Ce texte est tiré du Spécial cannabis du magazine URBANIA.

C’est le tout premier but qu’on s’est fixé en commençant ce spécial Cannabis : publier un article conçu pour du monde drogué. Un texte en parfaite cohésion avec les effets du pot, tant sur le fond que la forme. Un tas de mots disposés sur une page pensée très exactement en fonction du cerveau sur la puff. OK, mais par où commencer? À titre de rédactrice en chef, j’ai dès lors deux missions : 1) découvrir ce que le cerveau gelé aime lire; et 2) trouver un auteur game de pondre un texte dicté par des contraintes strictes au nom de… la science? La littérature? L’aventure? L’avenir nous le dira.

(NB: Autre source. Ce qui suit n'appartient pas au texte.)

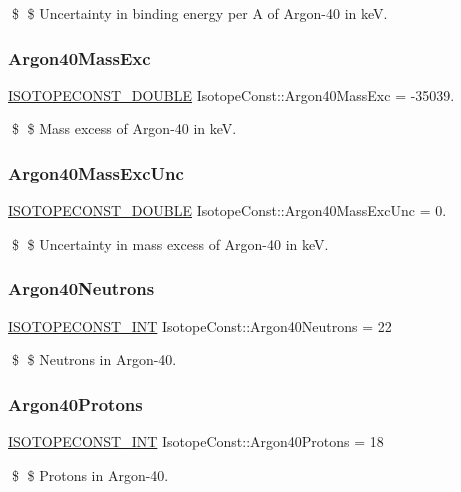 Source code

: \$ \$ Uncertainty in binding energy per A of Argon-\/40 in keV. \mbox{\label{group___isotope_const-_argon-_ar40_ga6c2641fd396df3e95e37e1ad6f6f9f88}} 
\subsubsection{\texorpdfstring{Argon40\+Mass\+Exc}{Argon40MassExc}}
{\footnotesize\ttfamily \mbox{\hyperlink{group___isotope_const-_macros_ga8f45a7272ce02c0b4c65c44636ed719a}{I\+S\+O\+T\+O\+P\+E\+C\+O\+N\+S\+T\+\_\+\+D\+O\+U\+B\+LE}} Isotope\+Const\+::\+Argon40\+Mass\+Exc = -\/35039.}

\$ \$ Mass excess of Argon-\/40 in keV. \mbox{\label{group___isotope_const-_argon-_ar40_gaa589e1ce4822f3869240aba294385162}} 
\subsubsection{\texorpdfstring{Argon40\+Mass\+Exc\+Unc}{Argon40MassExcUnc}}
{\footnotesize\ttfamily \mbox{\hyperlink{group___isotope_const-_macros_ga8f45a7272ce02c0b4c65c44636ed719a}{I\+S\+O\+T\+O\+P\+E\+C\+O\+N\+S\+T\+\_\+\+D\+O\+U\+B\+LE}} Isotope\+Const\+::\+Argon40\+Mass\+Exc\+Unc = 0.}

\$ \$ Uncertainty in mass excess of Argon-\/40 in keV. \mbox{\label{group___isotope_const-_argon-_ar40_gacb4850c20ea033f43fb2d509897ffb98}} 
\subsubsection{\texorpdfstring{Argon40\+Neutrons}{Argon40Neutrons}}
{\footnotesize\ttfamily \mbox{\hyperlink{group___isotope_const-_macros_ga5f18360b3e99483a35c32d789e62621c}{I\+S\+O\+T\+O\+P\+E\+C\+O\+N\+S\+T\+\_\+\+I\+NT}} Isotope\+Const\+::\+Argon40\+Neutrons = 22}

\$ \$ Neutrons in Argon-\/40. \mbox{\label{group___isotope_const-_argon-_ar40_ga27beff1de1ae0c53eb6733bb7d253f40}} 
\subsubsection{\texorpdfstring{Argon40\+Protons}{Argon40Protons}}
{\footnotesize\ttfamily \mbox{\hyperlink{group___isotope_const-_macros_ga5f18360b3e99483a35c32d789e62621c}{I\+S\+O\+T\+O\+P\+E\+C\+O\+N\+S\+T\+\_\+\+I\+NT}} Isotope\+Const\+::\+Argon40\+Protons = 18}

\$ \$ Protons in Argon-\/40.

LA LITTÉRATURE POUR POTEUX

Quand je fume, la seule chose que je lis, c’est le tableau de la valeur nutritive d’une boîte d’Oreo, boîte que je me clenche en sept minutes avant de m’endormir avec un intense sentiment de culpabilité. Je suis très mal placée pour déterminer le genre d’articles qu’on aime lire sous l’influence du cannabis. C’est pourquoi je me suis rapidement tournée vers des chercheurs. Je me renseigne d’abord sur le site Le cerveau à tous les niveaux, dont on m’a dit beaucoup de bien.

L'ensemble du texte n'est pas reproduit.